And what does t1.d1 BETWEEN t2.d1 AND t2.d2 do? Is that to ensure only overlapped interval are calculated?
Same thing with group by, I think because if in the event the same identical period will be discarded? I tried to trace the solution by hand but getting more confused.
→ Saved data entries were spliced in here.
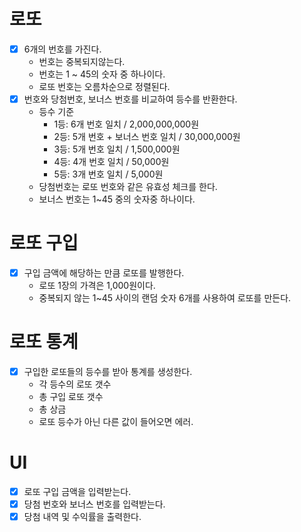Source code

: # 로또

- [x] 6개의 번호를 가진다.
  - 번호는 중복되지않는다.
  - 번호는 1 ~ 45의 숫자 중 하나이다.
  - 로또 번호는 오름차순으로 정렬된다.
- [x] 번호와 당첨번호, 보너스 번호를 비교하여 등수를 반환한다.
  - 등수 기준
    - 1등: 6개 번호 일치 / 2,000,000,000원
    - 2등: 5개 번호 + 보너스 번호 일치 / 30,000,000원
    - 3등: 5개 번호 일치 / 1,500,000원
    - 4등: 4개 번호 일치 / 50,000원
    - 5등: 3개 번호 일치 / 5,000원
  - 당첨번호는 로또 번호와 같은 유효성 체크를 한다.
  - 보너스 번호는 1~45 중의 숫자중 하나이다.

# 로또 구입

- [x] 구입 금액에 해당하는 만큼 로또를 발행한다.
  - 로또 1장의 가격은 1,000원이다.
  - 중복되지 않는 1~45 사이의 랜덤 숫자 6개를 사용하여 로또를 만든다.

# 로또 통계

- [x] 구입한 로또들의 등수를 받아 통계를 생성한다.
  - 각 등수의 로또 갯수
  - 총 구입 로또 갯수
  - 총 상금
  - 로또 등수가 아닌 다른 값이 들어오면 에러.

# UI

- [x] 로또 구입 금액을 입력받는다.
- [x] 당첨 번호와 보너스 번호를 입력받는다.
- [x] 당첨 내역 및 수익률을 출력한다.
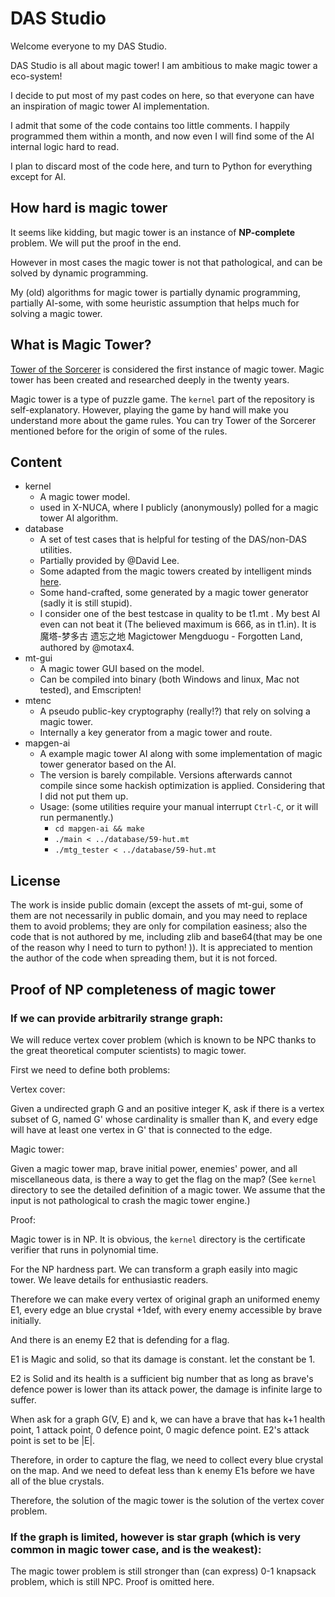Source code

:# DAS Studio

Welcome everyone to my DAS Studio.

DAS Studio is all about magic tower! I am ambitious to make magic tower a eco-system!

I decide to put most of my past codes on here, so that everyone can have an inspiration of magic tower AI implementation.

I admit that some of the code contains too little comments. I happily programmed them within a month, and now even I will find some of the AI internal logic hard to read.

I plan to discard most of the code here, and turn to Python for everything except for AI.

## How hard is magic tower

It seems like kidding, but magic tower is an instance of **NP-complete** problem. We will put the proof in the end.

However in most cases the magic tower is not that pathological, and can be solved by dynamic programming.

My (old) algorithms for magic tower is partially dynamic programming, partially AI-some, with some heuristic assumption that helps much for solving a magic tower.

## What is Magic Tower?

[Tower of the Sorcerer](http://hp.vector.co.jp/authors/VA013374/game/egame0.html) is considered the first instance of magic tower. Magic tower has been created and researched deeply in the twenty years.

Magic tower is a type of puzzle game. The `kernel` part of the repository is self-explanatory. However, playing the game by hand will make you understand more about the game rules. You can try Tower of the Sorcerer mentioned before for the origin of some of the rules.

## Content

  * kernel
    * A magic tower model.
    * used in X-NUCA, where I publicly (anonymously) polled for a magic tower AI algorithm.
  * database
    * A set of test cases that is helpful for testing of the DAS/non-DAS utilities.
    * Partially provided by @David Lee.
    * Some adapted from the magic towers created by intelligent minds [here](https://tieba.baidu.com/f?ie=utf-8&kw=%E9%AD%94%E5%A1%94).
    * Some hand-crafted, some generated by a magic tower generator (sadly it is still stupid).
    * I consider one of the best testcase in quality to be t1.mt . My best AI even can not beat it (The believed maximum is 666, as in t1.in). It is 魔塔-梦多古 遗忘之地 Magictower Mengduogu - Forgotten Land, authored by @motax4.
  * mt-gui
    * A magic tower GUI based on the model.
    * Can be compiled into binary (both Windows and linux, Mac not tested), and Emscripten!
  * mtenc
    * A pseudo public-key cryptography (really!?) that rely on solving a magic tower.
    * Internally a key generator from a magic tower and route.
  * mapgen-ai
    * A example magic tower AI along with some implementation of magic tower generator based on the AI.
    * The version is barely compilable. Versions afterwards cannot compile since some hackish optimization is applied. Considering that I did not put them up.
    * Usage: (some utilities require your manual interrupt  `Ctrl-C`, or it will run permanently.)
      * `cd mapgen-ai && make`
      * `./main < ../database/59-hut.mt`
      * `./mtg_tester < ../database/59-hut.mt`

## License

The work is inside public domain (except the assets of mt-gui, some of them are not necessarily in public domain, and you may need to replace them to avoid problems; they are only for compilation easiness; also the code that is not authored by me, including zlib and base64(that may be one of the reason why I need to turn to python! )). It is appreciated to mention the author of the code when spreading them, but it is not forced.

## Proof of NP completeness of magic tower

### If we can provide arbitrarily strange graph:

We will reduce vertex cover problem (which is known to be NPC thanks to the great theoretical computer scientists) to magic tower.

First we need to define both problems:

Vertex cover:

Given a undirected graph G and an positive integer K, ask if there is a vertex subset of G, named G' whose cardinality is smaller than K, and every edge will have at least one vertex in G' that is connected to the edge.

Magic tower:

Given a magic tower map, brave initial power, enemies' power, and all miscellaneous data, is there a way to get the flag on the map?
(See `kernel` directory to see the detailed definition of a magic tower. We assume that the input is not pathological to crash the magic tower engine.)

Proof:

Magic tower is in NP. It is obvious, the `kernel` directory is the certificate verifier that runs in polynomial time.

For the NP hardness part. We can transform a graph easily into magic tower. We leave details for enthusiastic readers.

Therefore we can make every vertex of original graph an uniformed enemy E1, every edge an blue crystal +1def, with every enemy accessible by brave initially.

And there is an enemy E2 that is defending for a flag.

E1 is Magic and solid, so that its damage is constant. let the constant be 1.

E2 is Solid and its health is a sufficient big number that as long as brave's defence power is lower than its attack power, the damage is infinite large to suffer.

When ask for a graph G(V, E) and k, we can have a brave that has k+1 health point, 1 attack point, 0 defence point, 0 magic defence point. E2's attack point is set to be |E|.

Therefore, in order to capture the flag, we need to collect every blue crystal on the map. And we need to defeat less than k enemy E1s before we have all of the blue crystals.

Therefore, the solution of the magic tower is the solution of the vertex cover problem.

### If the graph is limited, however is star graph (which is very common in magic tower case, and is the weakest):

The magic tower problem is still stronger than (can express) 0-1 knapsack problem, which is still NPC. Proof is omitted here.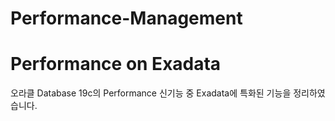 # Performance-Management

<H1>Performance on Exadata</H1>

오라클 Database 19c의 Performance 신기능 중 Exadata에 특화된 기능을 정리하였습니다.

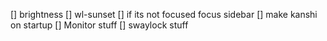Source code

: [] brightness
[] wl-sunset
[] if its not focused focus sidebar
[] make kanshi on startup
[] Monitor stuff
[] swaylock stuff

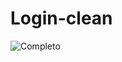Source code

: # Login-clean

![Completo](https://user-images.githubusercontent.com/72763379/126849184-2f1a860b-efd3-4ee6-8947-6f1f4c3374ab.png)
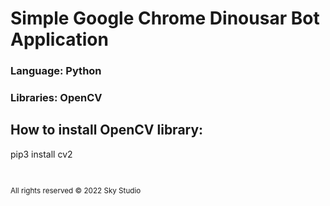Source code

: # Simple Google Chrome Dinousar Bot Application
### Language: Python
### Libraries: OpenCV

## How to install OpenCV library: 
pip3 install cv2

<br>
<sub>

All rights reserved 
© 2022 Sky Studio
</sub>
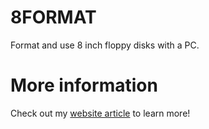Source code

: # 8FORMAT
Format and use 8 inch floppy disks with a PC.

# More information
Check out my [website article](http://boginjr.com/it/sw/dev/8format/) to learn more!
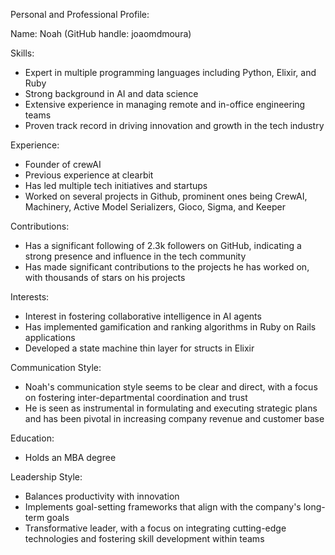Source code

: Personal and Professional Profile:

Name: Noah (GitHub handle: joaomdmoura)

Skills: 
- Expert in multiple programming languages including Python, Elixir, and Ruby
- Strong background in AI and data science
- Extensive experience in managing remote and in-office engineering teams
- Proven track record in driving innovation and growth in the tech industry

Experience:
- Founder of crewAI
- Previous experience at clearbit
- Has led multiple tech initiatives and startups
- Worked on several projects in Github, prominent ones being CrewAI, Machinery, Active Model Serializers, Gioco, Sigma, and Keeper

Contributions:
- Has a significant following of 2.3k followers on GitHub, indicating a strong presence and influence in the tech community
- Has made significant contributions to the projects he has worked on, with thousands of stars on his projects

Interests:
- Interest in fostering collaborative intelligence in AI agents
- Has implemented gamification and ranking algorithms in Ruby on Rails applications
- Developed a state machine thin layer for structs in Elixir

Communication Style:
- Noah's communication style seems to be clear and direct, with a focus on fostering inter-departmental coordination and trust
- He is seen as instrumental in formulating and executing strategic plans and has been pivotal in increasing company revenue and customer base

Education:
- Holds an MBA degree

Leadership Style:
- Balances productivity with innovation
- Implements goal-setting frameworks that align with the company's long-term goals
- Transformative leader, with a focus on integrating cutting-edge technologies and fostering skill development within teams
This is mostly a duplicate of my answer here (including explanation) but with the inclusion of grouping on an id column. It should use a single table scan and does not require a recursive sub-query factoring clause (CTE) or self joins.
SQL Fiddle
Oracle 11g R2 Schema Setup:
CREATE TABLE your_table ( id, usr, start_date, end_date ) AS
SELECT 1, 'A', DATE '2017-06-01', DATE '2017-06-03' FROM DUAL UNION ALL
SELECT 1, 'B', DATE '2017-06-02', DATE '2017-06-04' FROM DUAL UNION ALL -- Overlaps previous
SELECT 1, 'C', DATE '2017-06-06', DATE '2017-06-06' FROM DUAL UNION ALL
SELECT 1, 'D', DATE '2017-06-07', DATE '2017-06-07' FROM DUAL UNION ALL -- Adjacent to previous
SELECT 1, 'E', DATE '2017-06-11', DATE '2017-06-20' FROM DUAL UNION ALL
SELECT 1, 'F', DATE '2017-06-14', DATE '2017-06-15' FROM DUAL UNION ALL -- Within previous
SELECT 1, 'G', DATE '2017-06-22', DATE '2017-06-25' FROM DUAL UNION ALL
SELECT 1, 'H', DATE '2017-06-24', DATE '2017-06-28' FROM DUAL UNION ALL -- Overlaps previous and next
SELECT 1, 'I', DATE '2017-06-27', DATE '2017-06-30' FROM DUAL UNION ALL
SELECT 1, 'J', DATE '2017-06-27', DATE '2017-06-28' FROM DUAL UNION ALL -- Within H and I
SELECT 2, 'K', DATE '2011-08-01', DATE '2011-08-08' FROM DUAL UNION ALL -- Your data below
SELECT 2, 'L', DATE '2011-08-02', DATE '2011-08-06' FROM DUAL UNION ALL
SELECT 2, 'M', DATE '2011-08-03', DATE '2011-08-10' FROM DUAL UNION ALL
SELECT 2, 'N', DATE '2011-08-12', DATE '2011-08-14' FROM DUAL UNION ALL
SELECT 3, 'O', DATE '2011-08-01', DATE '2011-08-03' FROM DUAL UNION ALL
SELECT 3, 'P', DATE '2011-08-02', DATE '2011-08-06' FROM DUAL UNION ALL
SELECT 3, 'Q', DATE '2011-08-05', DATE '2011-08-09' FROM DUAL;
Query 1:
SELECT id,
SUM( days ) AS total_days
FROM (
SELECT id,
dt - LAG( dt ) OVER ( PARTITION BY id
ORDER BY dt ) + 1 AS days,
start_end
FROM (
SELECT id,
dt,
CASE SUM( value ) OVER ( PARTITION BY id
ORDER BY dt ASC, value DESC, ROWNUM ) * value
WHEN 1 THEN 'start'
WHEN 0 THEN 'end'
END AS start_end
FROM your_table
UNPIVOT ( dt FOR value IN ( start_date AS 1, end_date AS -1 ) )
)
WHERE start_end IS NOT NULL
)
WHERE start_end = 'end'
GROUP BY id
Results:
| ID | TOTAL_DAYS |
|----|------------|
| 1 | 25 |
| 2 | 13 |
| 3 | 9 |
The brute force method is to create all days (in a recursive query) and then count:
with dates(id, day, d2) as
(
select id, d1 as day, d2 from mytable
union all
select id, day + 1, d2 from dates where day < d2
)
select id, count(distinct day)
from dates
group by id
order by id;
Unfortunately there is a bug in some Oracle versions and recursive queries with dates don't work there. So try this code and see whether it works in your system. (I have Oracle 11.2 and the bug still exists there; so I guess you need Oracle 12c.)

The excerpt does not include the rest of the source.